Feed-in tariffs (FiTs) are already used to promote RE in more than 30 countries globally, and South Africa has also recently introduced a FiT scheme. However, structuring renewable energy support schemes is a complex undertaking, particularly in Africa.
It means first having an energy planning framework containing a renewable energy obligation for utilities. Then in technical terms, it means integrating regulations on priority grid access, making long-term purchase contracts, and setting prices to both encourage renewable energy technologies, and to gradually decline towards grid parity over time. And in low- and medium-income countries, there remains the overriding question of how to finance renewable energy subsidies generally.
Participants came to last week’s event in Johannesburg (South Africa) fully briefed on the renewable energy data, policies, regulations and financial mechanisms in their respective countries. At the workshop, facilitated group discussions then helped participants focus on practical issues such as how to the technologies relevant to a particular country or region, set prices or tariffs in a way to support a country’s goals, and the types of institutions needed to manage all types of renewable energy financial support mechanisms.
“These facilitated working groups ensure that regulators and policy-makers go home with a clear to-do list in taking feed-in tariffs forward in their own countries,” said Mr Kevin Nassiep, CEO of the South African National Energy Research Institute.
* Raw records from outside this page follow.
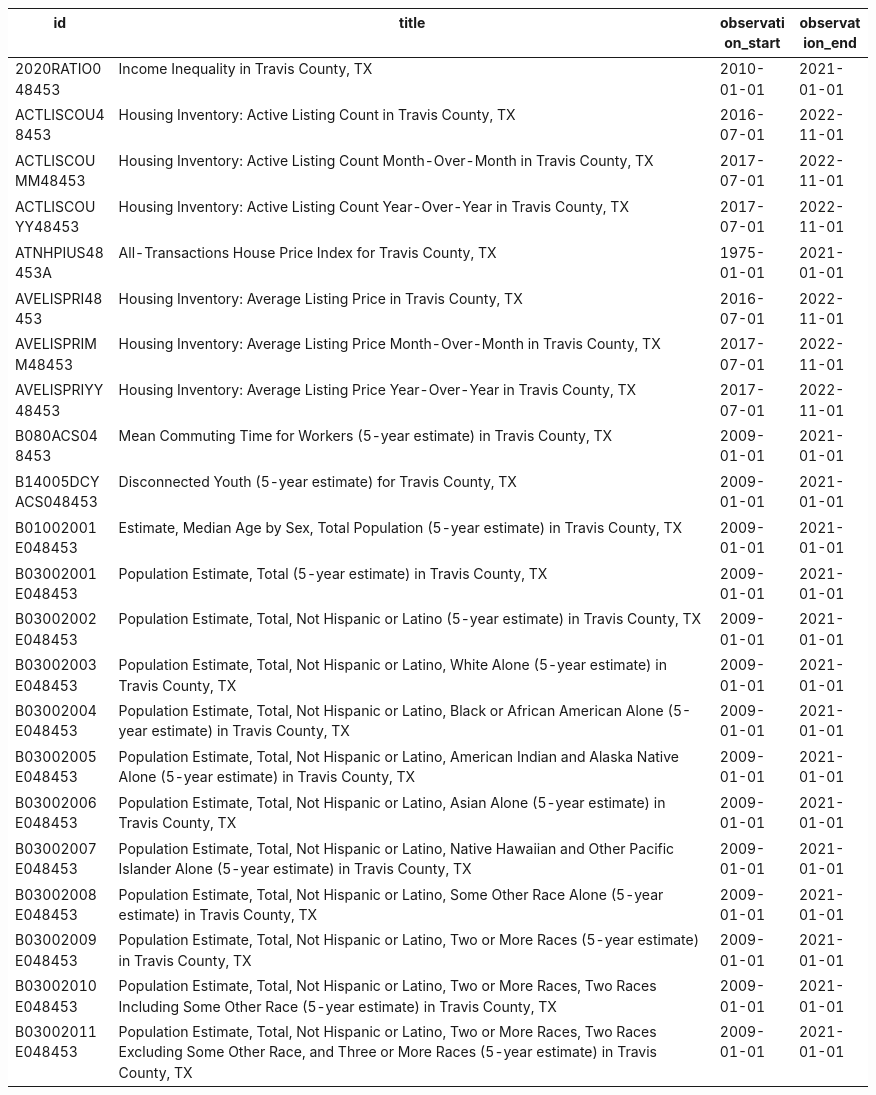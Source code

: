 | id                        | title                                                                                                                                                                      | observation_start   | observation_end   |
|---------------------------|----------------------------------------------------------------------------------------------------------------------------------------------------------------------------|---------------------|-------------------|
| 2020RATIO048453           | Income Inequality in Travis County, TX                                                                                                                                     | 2010-01-01          | 2021-01-01        |
| ACTLISCOU48453            | Housing Inventory: Active Listing Count in Travis County, TX                                                                                                               | 2016-07-01          | 2022-11-01        |
| ACTLISCOUMM48453          | Housing Inventory: Active Listing Count Month-Over-Month in Travis County, TX                                                                                              | 2017-07-01          | 2022-11-01        |
| ACTLISCOUYY48453          | Housing Inventory: Active Listing Count Year-Over-Year in Travis County, TX                                                                                                | 2017-07-01          | 2022-11-01        |
| ATNHPIUS48453A            | All-Transactions House Price Index for Travis County, TX                                                                                                                   | 1975-01-01          | 2021-01-01        |
| AVELISPRI48453            | Housing Inventory: Average Listing Price in Travis County, TX                                                                                                              | 2016-07-01          | 2022-11-01        |
| AVELISPRIMM48453          | Housing Inventory: Average Listing Price Month-Over-Month in Travis County, TX                                                                                             | 2017-07-01          | 2022-11-01        |
| AVELISPRIYY48453          | Housing Inventory: Average Listing Price Year-Over-Year in Travis County, TX                                                                                               | 2017-07-01          | 2022-11-01        |
| B080ACS048453             | Mean Commuting Time for Workers (5-year estimate) in Travis County, TX                                                                                                     | 2009-01-01          | 2021-01-01        |
| B14005DCYACS048453        | Disconnected Youth (5-year estimate) for Travis County, TX                                                                                                                 | 2009-01-01          | 2021-01-01        |
| B01002001E048453          | Estimate, Median Age by Sex, Total Population (5-year estimate) in Travis County, TX                                                                                       | 2009-01-01          | 2021-01-01        |
| B03002001E048453          | Population Estimate, Total (5-year estimate) in Travis County, TX                                                                                                          | 2009-01-01          | 2021-01-01        |
| B03002002E048453          | Population Estimate, Total, Not Hispanic or Latino (5-year estimate) in Travis County, TX                                                                                  | 2009-01-01          | 2021-01-01        |
| B03002003E048453          | Population Estimate, Total, Not Hispanic or Latino, White Alone (5-year estimate) in Travis County, TX                                                                     | 2009-01-01          | 2021-01-01        |
| B03002004E048453          | Population Estimate, Total, Not Hispanic or Latino, Black or African American Alone (5-year estimate) in Travis County, TX                                                 | 2009-01-01          | 2021-01-01        |
| B03002005E048453          | Population Estimate, Total, Not Hispanic or Latino, American Indian and Alaska Native Alone (5-year estimate) in Travis County, TX                                         | 2009-01-01          | 2021-01-01        |
| B03002006E048453          | Population Estimate, Total, Not Hispanic or Latino, Asian Alone (5-year estimate) in Travis County, TX                                                                     | 2009-01-01          | 2021-01-01        |
| B03002007E048453          | Population Estimate, Total, Not Hispanic or Latino, Native Hawaiian and Other Pacific Islander Alone (5-year estimate) in Travis County, TX                                | 2009-01-01          | 2021-01-01        |
| B03002008E048453          | Population Estimate, Total, Not Hispanic or Latino, Some Other Race Alone (5-year estimate) in Travis County, TX                                                           | 2009-01-01          | 2021-01-01        |
| B03002009E048453          | Population Estimate, Total, Not Hispanic or Latino, Two or More Races (5-year estimate) in Travis County, TX                                                               | 2009-01-01          | 2021-01-01        |
| B03002010E048453          | Population Estimate, Total, Not Hispanic or Latino, Two or More Races, Two Races Including Some Other Race (5-year estimate) in Travis County, TX                          | 2009-01-01          | 2021-01-01        |
| B03002011E048453          | Population Estimate, Total, Not Hispanic or Latino, Two or More Races, Two Races Excluding Some Other Race, and Three or More Races (5-year estimate) in Travis County, TX | 2009-01-01          | 2021-01-01        |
Meanwhile, Mr Thembani Bukula, Head of Electricity Regulation, South African National Energy Regulator (NERSA), added that “Knowledge-sharing for regulators is a critical element for ensuring that feed-in tariffs are structured in a way that fits the African context”.
The FiT workshop was organised by the Renewable Energy and Energy Efficiency Partnership (REEEP): a non-profit organization that funds clean energy projects in developing countries and emerging markets. Its sub-network The Sustainable Energy Regulation Network (SERN) facilitates exchange of experience and knowledge between regulators and government officials on promoting sustainable energy, coordinated by researchers at Warwick University in the UK.
“The workshop will have a very wide ripple effect in getting feed-in tariffs off the ground throughout Africa, and we’re happy to have this event as a strong lead-in to our own 7th RERA Annual Conference,” said Elijah C. Sichone, Executive Secretary, Regional Electricity Regulators Association of Southern Africa.